Strawberry Lust and Making Eight Hours

It is strawberry season and I am hoping that this weekend, between the graduation open houses, baseball games and grocery shopping, we can wedge in a little berry picking. I am craving Strawberry Shortcake something fierce......please tell me I can still buy rhubarb someplace so that at least one Strawberry Rhubarb Crisp can make an appearance. These things are important rites of passage that my (ahem!) sons need to experience. Its all for them.



Also, strawberry basil water, strawberry ice cream, strawberry cream cheese milk shakes, and our traditional strawberry freezer jam. Yes to the yes. Please, lets pick strawberries! Must make time.

Pom is really trying hard to potty train, although he has instructed us to not tell anyone. He has quite a socially aware personality. I bought him a potty story book for his recent birthday which gets read at least once a day and is much labored over in private corners of the house to boot. He is very bent on the whole process. The trick is, that as of now, he has no personal initiative physically. He doesn't seem to notice when he needs to go....ever. He'll be perfectly potty trained if only I will devote myself to setting timers and being always free when they go off so that I can take him to the bathroom at the drop of a hat. If I do the work, he's potty trained. Having a little trouble getting over the hump.


We are out of school for the summer, minus our ever-present math studies (A is teaching) and some reading instruction. Here it is tempting to throw all focus out the window and do crazy things like spend all day organizing the game cupboard and vaccuuming out the pantry, and then drive a bajillion miles up to a farm to pick up raw milk. Not that we won't do that.....because we will....but I need to consciously remember to pay attention to doing the eventy kinds of things we mean to do during this beautiful time of year (Statue of Liberty!) and also remember to give the boys my real, look-you-in-the-eyes-attention, a few mama projects and adventures are in order. It might be a good idea to actually try to use the reading log from the library for The Summer Reading Program too. Am terrible at logs.

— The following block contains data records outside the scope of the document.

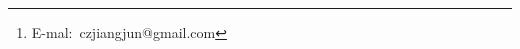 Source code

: \title{}
\author[]{姜骏\thanks{E-mal:~czjiangjun@gmail.com}}   %
\renewcommand*{\Authfont}{\small\rm} %
\renewcommand*{\Affilfont}{\small\it} %
\renewcommand\Authands{ and } %
\renewcommand\Authands{ , } %
\date{} %

\maketitle


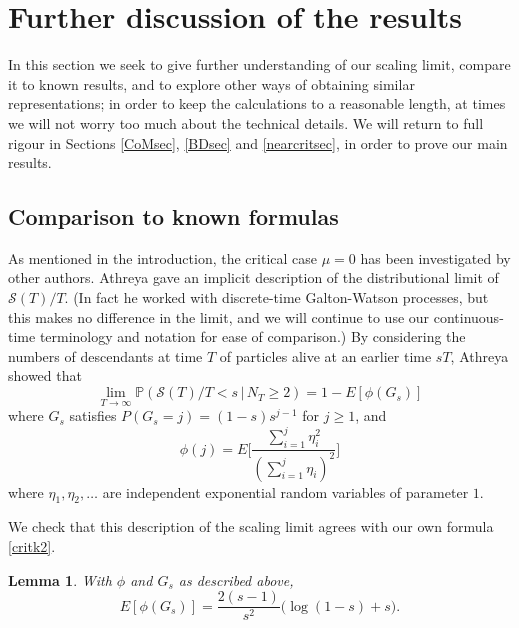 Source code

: \documentclass{article}
\theoremstyle{plain}
\newtheorem{lem}[thm]{Lemma}
\theoremstyle{definition}
\renewcommand{\P}{\mathbb{P}}
\renewcommand{\S}{\mathcal{S}}
\begin{document}
\section{Further discussion of the results}\label{chatsec}

In this section we seek to give further understanding of our scaling limit, compare it to known results, and to explore other ways of obtaining similar representations; in order to keep the calculations to a reasonable length, at times we will not worry too much about the technical details. We will return to full rigour in Sections \ref{CoMsec}, \ref{BDsec} and \ref{nearcritsec}, in order to prove our main results.

\subsection{Comparison to known formulas}\label{comparisonsec}

As mentioned in the introduction, the critical case $\mu=0$ has been investigated by other authors. Athreya \cite{athreya:coalescence} gave an implicit description of the distributional limit of $\S(T)/T$. (In fact he worked with discrete-time Galton-Watson processes, but this makes no difference in the limit, and we will continue to use our continuous-time terminology and notation for ease of comparison.) By considering the numbers of descendants at time $T$ of particles alive at an earlier time $sT$, Athreya showed that
\[\lim_{T\to\infty} \P(\S(T)/T < s \,|\, N_T\ge 2) = 1 - E[\phi(G_s)]\]
where $G_s$ satisfies $P(G_s = j) = (1-s)s^{j-1}$ for $j\ge 1$, and
\[\phi(j) = E\bigg[\frac{\sum_{i=1}^j \eta_i^2}{(\sum_{i=1}^j \eta_i)^2}\bigg]\]
where $\eta_1,\eta_2,\ldots$ are independent exponential random variables of parameter $1$.

We check that this description of the scaling limit agrees with our own formula \eqref{critk2}.

\begin{lem}
With $\phi$ and $G_s$ as described above,
\[E[\phi(G_s)] = \frac{2(s-1)}{s^2}\big(\log(1-s)+s\big).\]
\end{lem}
\end{document}
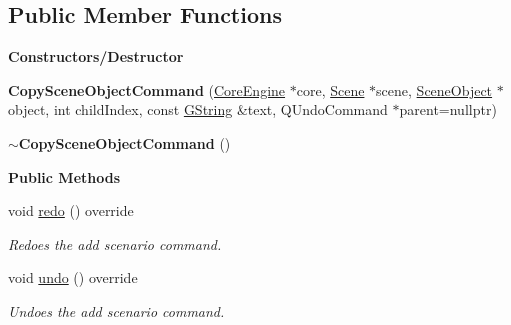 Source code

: \subsection*{Public Member Functions}
\begin{Indent}\textbf{ Constructors/\+Destructor}\par
\begin{DoxyCompactItemize}
\item 
\mbox{\label{classrev_1_1_copy_scene_object_command_af07b41812241453d3348c2d83ae9bb68}} 
{\bfseries Copy\+Scene\+Object\+Command} (\mbox{\hyperlink{classrev_1_1_core_engine}{Core\+Engine}} $\ast$core, \mbox{\hyperlink{classrev_1_1_scene}{Scene}} $\ast$scene, \mbox{\hyperlink{classrev_1_1_scene_object}{Scene\+Object}} $\ast$object, int child\+Index, const \mbox{\hyperlink{classrev_1_1_g_string}{G\+String}} \&text, Q\+Undo\+Command $\ast$parent=nullptr)
\item 
\mbox{\label{classrev_1_1_copy_scene_object_command_ae889cbcecf4cb3df4da58ae85ec921ec}} 
{\bfseries $\sim$\+Copy\+Scene\+Object\+Command} ()
\end{DoxyCompactItemize}
\end{Indent}
\begin{Indent}\textbf{ Public Methods}\par
\begin{DoxyCompactItemize}
\item 
\mbox{\label{classrev_1_1_copy_scene_object_command_a554246122c70fc47ef7f2fd65b81d974}} 
void \mbox{\hyperlink{classrev_1_1_copy_scene_object_command_a554246122c70fc47ef7f2fd65b81d974}{redo}} () override
\begin{DoxyCompactList}\small\item\em Redoes the add scenario command. \end{DoxyCompactList}\item 
\mbox{\label{classrev_1_1_copy_scene_object_command_a63a9ac77d53ab4c55f47ab522a8c16dc}} 
void \mbox{\hyperlink{classrev_1_1_copy_scene_object_command_a63a9ac77d53ab4c55f47ab522a8c16dc}{undo}} () override
\begin{DoxyCompactList}\small\item\em Undoes the add scenario command. \end{DoxyCompactList}\end{DoxyCompactItemize}
\end{Indent}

The honeysuckle is blooming...its dripping all over the sidelines of the baseball practice fields and creeping up the highway walls in a fervent froth of scented frivolity. It smells amazzzzzing! Tonight I braved the mosquitoes as Ru finished up catching practice with his coaches to snip a handful for carrying home in the cupholder, tucked in a water bottle. I am putting it on my nightstand as a midsummer sleep tonic.

Working on the whole concept of getting eight hours of sleep lately. Its my latest fitness goal. I am exercising regularly, with an emphasis on strength training and flexibility, eating super clean and researching supplementation and have managed to conquer hydration! I cannot believe that I am smoothly managing to get all my daily water chugged down, but even better.....its becoming pleasant, needed even....and I think I can tell that it impacts my physical self and my emotional happiness. So strange, this morphing to become the person you mean to be. So, on to my next goal, a goal I couldn't have even had very easily in the I-always-have-a-baby stage of my life. Sleeping. I sleep easily, no insomnia unless I'm whipped into an argument right at bedtime, and I am able to go to sleep quickly and I am a very sound sleeper (although easily wakened by my children). This all bodes well. I am aiming at 8 hours. I am hovering at 6 and change. I have a sleep buddy to text at bedtime so that we remind each other to go to sleep, and I have my FitBit all charged up again so that I can consciously monitor how many hours I am getting. Lets do this!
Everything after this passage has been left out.